Lanciano. I residenti di Civitanova e Sacca accusano: qui non controlla nessuno
LANCIANO. «Doveva essere una tranquilla passeggiata serale con il mio cane e invece ci siamo ritrovati a schivare una siringa, l’ennesima lasciata nei nostri vicoli. E per fortuna non ci siamo imbattuti in chi quella dose se l’era da poco iniettata. Non ne possiamo più, servono maggiori controlli». Protestano alcuni residenti di Civitanova e Sacca a causa dei problemi irrisolti dei rioni storici tra incuria, droga, vicoli a pezzi e diventati luogo di spaccio o di chi si buca approfittando del buio della notte. «Dalle amministrazioni sentiamo sempre i soliti discorsi di recupero dei rioni storici», riprendono i residenti, «ma nei fatti nulla cambia. Per fortuna ci pensano le associazioni a rendere più vivibile la zona, ma sarebbe compito delle amministrazioni». E il riferimento è all’associazione quartiere storico Civita-Nova che sta ridando vita alla zona dei funai, al campetto con attività sportive e alle due aule dell'ex De Giorgio che stanno accogliendo una mostra sul cinema che andrà avanti fino al 9 giugno. Ma, fanno notare i residenti, il resto dei rioni vede vichi con cemento sbriciolato, toppe e guano dei piccioni, pochissimi parcheggi con quello nuovo alle Ripe che da anni attende il completamento, via Garibaldi che sprofonda verso la zona di San Nicola e via Valera piena di avvallamenti.
«Non è la prima volta che troviamo queste siringhe», riprendono i residenti, «e il problema è che in queste zone ci giocano anche i bambini; non è possibile andare avanti così. Inoltre quest’area è vicino alla restaurata chiesa di Santa Maria Maggiore, quindi anche una zona turistica e non è certo un bel biglietto da visita far trovare siringhe a terra e non solo.

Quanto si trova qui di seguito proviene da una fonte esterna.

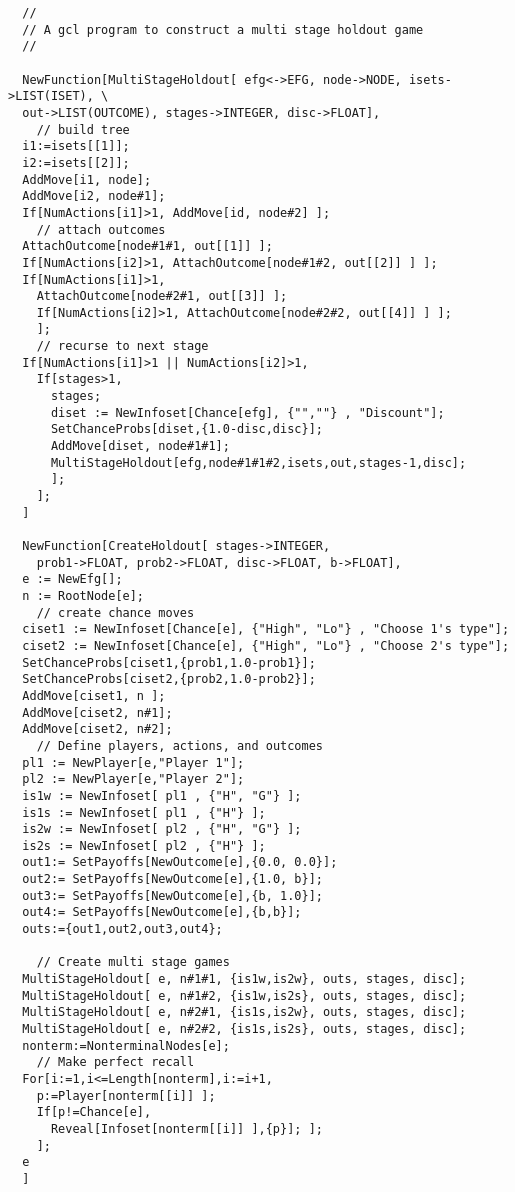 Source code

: {\scriptsize 
\begin{verbatim}
  //
  // A gcl program to construct a multi stage holdout game
  //

  NewFunction[MultiStageHoldout[ efg<->EFG, node->NODE, isets->LIST(ISET), \
  out->LIST(OUTCOME), stages->INTEGER, disc->FLOAT],
    // build tree
  i1:=isets[[1]];
  i2:=isets[[2]];
  AddMove[i1, node];
  AddMove[i2, node#1];
  If[NumActions[i1]>1, AddMove[id, node#2] ];
    // attach outcomes
  AttachOutcome[node#1#1, out[[1]] ]; 
  If[NumActions[i2]>1, AttachOutcome[node#1#2, out[[2]] ] ];
  If[NumActions[i1]>1, 
    AttachOutcome[node#2#1, out[[3]] ];
    If[NumActions[i2]>1, AttachOutcome[node#2#2, out[[4]] ] ];
    ];
    // recurse to next stage
  If[NumActions[i1]>1 || NumActions[i2]>1,
    If[stages>1,
      stages;
      diset := NewInfoset[Chance[efg], {"",""} , "Discount"];
      SetChanceProbs[diset,{1.0-disc,disc}];
      AddMove[diset, node#1#1];
      MultiStageHoldout[efg,node#1#1#2,isets,out,stages-1,disc];
      ];
    ];
  ]

  NewFunction[CreateHoldout[ stages->INTEGER,
    prob1->FLOAT, prob2->FLOAT, disc->FLOAT, b->FLOAT],
  e := NewEfg[];
  n := RootNode[e];
    // create chance moves
  ciset1 := NewInfoset[Chance[e], {"High", "Lo"} , "Choose 1's type"];
  ciset2 := NewInfoset[Chance[e], {"High", "Lo"} , "Choose 2's type"];
  SetChanceProbs[ciset1,{prob1,1.0-prob1}];
  SetChanceProbs[ciset2,{prob2,1.0-prob2}];
  AddMove[ciset1, n ];
  AddMove[ciset2, n#1];
  AddMove[ciset2, n#2];
    // Define players, actions, and outcomes
  pl1 := NewPlayer[e,"Player 1"];
  pl2 := NewPlayer[e,"Player 2"];
  is1w := NewInfoset[ pl1 , {"H", "G"} ];
  is1s := NewInfoset[ pl1 , {"H"} ];
  is2w := NewInfoset[ pl2 , {"H", "G"} ];
  is2s := NewInfoset[ pl2 , {"H"} ];
  out1:= SetPayoffs[NewOutcome[e],{0.0, 0.0}];
  out2:= SetPayoffs[NewOutcome[e],{1.0, b}];
  out3:= SetPayoffs[NewOutcome[e],{b, 1.0}];
  out4:= SetPayoffs[NewOutcome[e],{b,b}];
  outs:={out1,out2,out3,out4};

    // Create multi stage games
  MultiStageHoldout[ e, n#1#1, {is1w,is2w}, outs, stages, disc];
  MultiStageHoldout[ e, n#1#2, {is1w,is2s}, outs, stages, disc];
  MultiStageHoldout[ e, n#2#1, {is1s,is2w}, outs, stages, disc];
  MultiStageHoldout[ e, n#2#2, {is1s,is2s}, outs, stages, disc];
  nonterm:=NonterminalNodes[e];
    // Make perfect recall 
  For[i:=1,i<=Length[nonterm],i:=i+1,
    p:=Player[nonterm[[i]] ];
    If[p!=Chance[e],
      Reveal[Infoset[nonterm[[i]] ],{p}]; ];
    ];	 
  e
  ]
\end{verbatim}
}

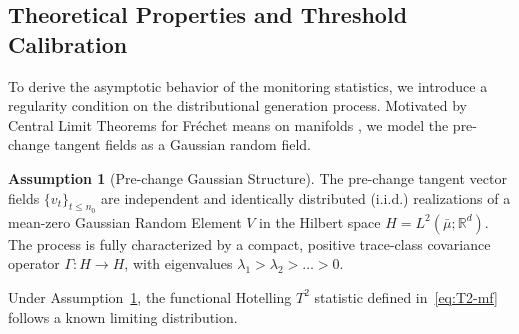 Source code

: \documentclass{article}
\theoremstyle{plain}
\theoremstyle{definition}
\newtheorem{assumption}[theorem]{Assumption}
\theoremstyle{remark}
\begin{document}

\subsection{Theoretical Properties and Threshold Calibration}\label{sec:theory_calibration}
To derive the asymptotic behavior of the monitoring statistics, we introduce a regularity condition on the distributional generation process. 
Motivated by Central Limit Theorems for Fr\'echet means on manifolds \citep{bhattacharya2008statistics, mattingly2023central}, we model the pre-change tangent fields as a Gaussian random field.
\begin{assumption}[Pre-change Gaussian Structure]\label{ass:gaussian_process}
The pre-change tangent vector fields $\{v_t\}_{t \le n_0}$ are independent and identically distributed (i.i.d.) realizations of a mean-zero Gaussian Random Element $V$ in the Hilbert space $H = L^2(\bar{\mu}; \mathbb{R}^d)$. 
The process is fully characterized by a compact, positive trace-class covariance operator $\Gamma: H \to H$, with eigenvalues $\lambda_1 > \lambda_2 > \dots > 0$.
\end{assumption}
Under Assumption~\ref{ass:gaussian_process}, the functional Hotelling $T^2$ statistic defined in~\cref{eq:T2-mf} follows a known limiting distribution.
\end{document}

Come non lo è la strada: l’amministrazione Paolini aveva promesso interventi su via Garibaldi, poi si è parlato solo di via Valera per la quale a marzo sono stati aggiudicati i lavori (alla ditta Distribuzioni Generali Srls di Casoli , ndc) ma del cantiere neanche l’ombra. Anche i vichi attendono da decenni la sistemazione, ma sono arrivate solo toppe che si sono pure sgretolate: quando piove si rischia di cadere e molti anziani - e qui ne vivono tanti - sono costretti a fare dei giri enormi per evitare questi vicoli e tornare a casa. Siamo stanchi, servono fatti e non affidarsi solo alla buona volontà dei cittadini, che per fortuna ancora c'è».